*** LISTED RECORDS Section Begins ***
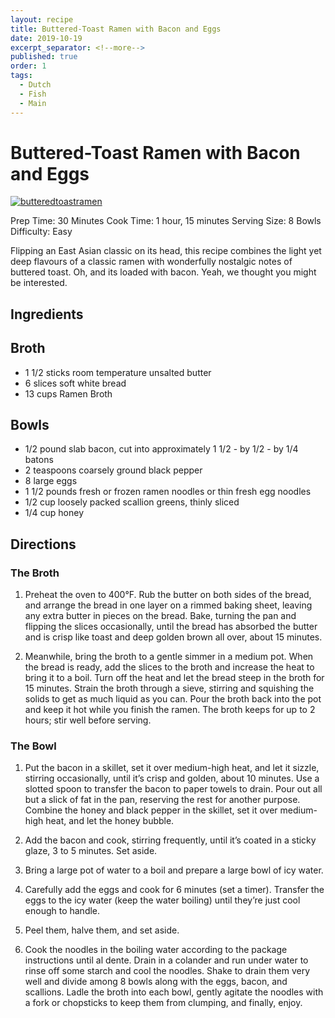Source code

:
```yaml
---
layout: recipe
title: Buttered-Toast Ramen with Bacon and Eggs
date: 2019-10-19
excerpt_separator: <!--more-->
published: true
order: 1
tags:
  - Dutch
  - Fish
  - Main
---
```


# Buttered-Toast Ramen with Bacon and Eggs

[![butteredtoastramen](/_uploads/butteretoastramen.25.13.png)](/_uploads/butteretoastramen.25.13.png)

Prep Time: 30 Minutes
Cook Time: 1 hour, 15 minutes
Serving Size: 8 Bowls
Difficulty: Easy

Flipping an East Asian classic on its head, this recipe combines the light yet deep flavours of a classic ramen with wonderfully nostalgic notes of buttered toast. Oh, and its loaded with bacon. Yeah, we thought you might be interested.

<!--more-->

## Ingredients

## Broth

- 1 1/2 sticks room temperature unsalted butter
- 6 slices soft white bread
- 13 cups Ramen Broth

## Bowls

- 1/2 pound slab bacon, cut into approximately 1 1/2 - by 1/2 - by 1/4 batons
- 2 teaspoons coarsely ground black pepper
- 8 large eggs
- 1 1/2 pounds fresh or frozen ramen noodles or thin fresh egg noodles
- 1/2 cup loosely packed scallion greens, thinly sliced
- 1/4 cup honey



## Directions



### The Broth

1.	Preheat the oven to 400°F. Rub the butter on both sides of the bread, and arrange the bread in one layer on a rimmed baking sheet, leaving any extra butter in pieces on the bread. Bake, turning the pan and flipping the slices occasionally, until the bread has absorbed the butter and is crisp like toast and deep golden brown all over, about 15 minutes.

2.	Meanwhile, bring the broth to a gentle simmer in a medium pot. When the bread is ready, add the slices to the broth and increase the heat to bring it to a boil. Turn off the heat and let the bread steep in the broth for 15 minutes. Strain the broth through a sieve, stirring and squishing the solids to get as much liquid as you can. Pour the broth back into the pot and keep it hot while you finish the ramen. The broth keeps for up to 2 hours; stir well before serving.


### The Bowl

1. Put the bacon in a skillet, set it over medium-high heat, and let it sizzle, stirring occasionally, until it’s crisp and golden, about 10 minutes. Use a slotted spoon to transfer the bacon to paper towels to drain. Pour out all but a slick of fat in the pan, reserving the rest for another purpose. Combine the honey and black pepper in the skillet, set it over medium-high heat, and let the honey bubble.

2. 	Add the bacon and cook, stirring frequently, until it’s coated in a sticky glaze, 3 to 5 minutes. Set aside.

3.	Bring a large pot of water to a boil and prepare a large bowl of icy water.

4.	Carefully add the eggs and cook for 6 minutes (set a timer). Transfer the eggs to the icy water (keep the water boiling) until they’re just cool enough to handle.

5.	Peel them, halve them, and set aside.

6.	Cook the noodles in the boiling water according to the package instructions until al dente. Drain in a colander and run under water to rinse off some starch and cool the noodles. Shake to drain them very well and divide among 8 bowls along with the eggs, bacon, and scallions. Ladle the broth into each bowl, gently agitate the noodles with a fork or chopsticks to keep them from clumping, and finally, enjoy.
*** LISTED RECORDS Section Ends ***
INSTRUCTIONS FOR THE TASK — Each line in the entries above, starting at the line with "well before serving." and ending at the line with "1. Put the bacon", is to be printed exactly, and only those lines.

RESPONSE BELOW —
2.	Meanwhile, bring the broth to a gentle simmer in a medium pot. When the bread is ready, add the slices to the broth and increase the heat to bring it to a boil. Turn off the heat and let the bread steep in the broth for 15 minutes. Strain the broth through a sieve, stirring and squishing the solids to get as much liquid as you can. Pour the broth back into the pot and keep it hot while you finish the ramen. The broth keeps for up to 2 hours; stir well before serving.


### The Bowl

1. Put the bacon in a skillet, set it over medium-high heat, and let it sizzle, stirring occasionally, until it’s crisp and golden, about 10 minutes. Use a slotted spoon to transfer the bacon to paper towels to drain. Pour out all but a slick of fat in the pan, reserving the rest for another purpose. Combine the honey and black pepper in the skillet, set it over medium-high heat, and let the honey bubble.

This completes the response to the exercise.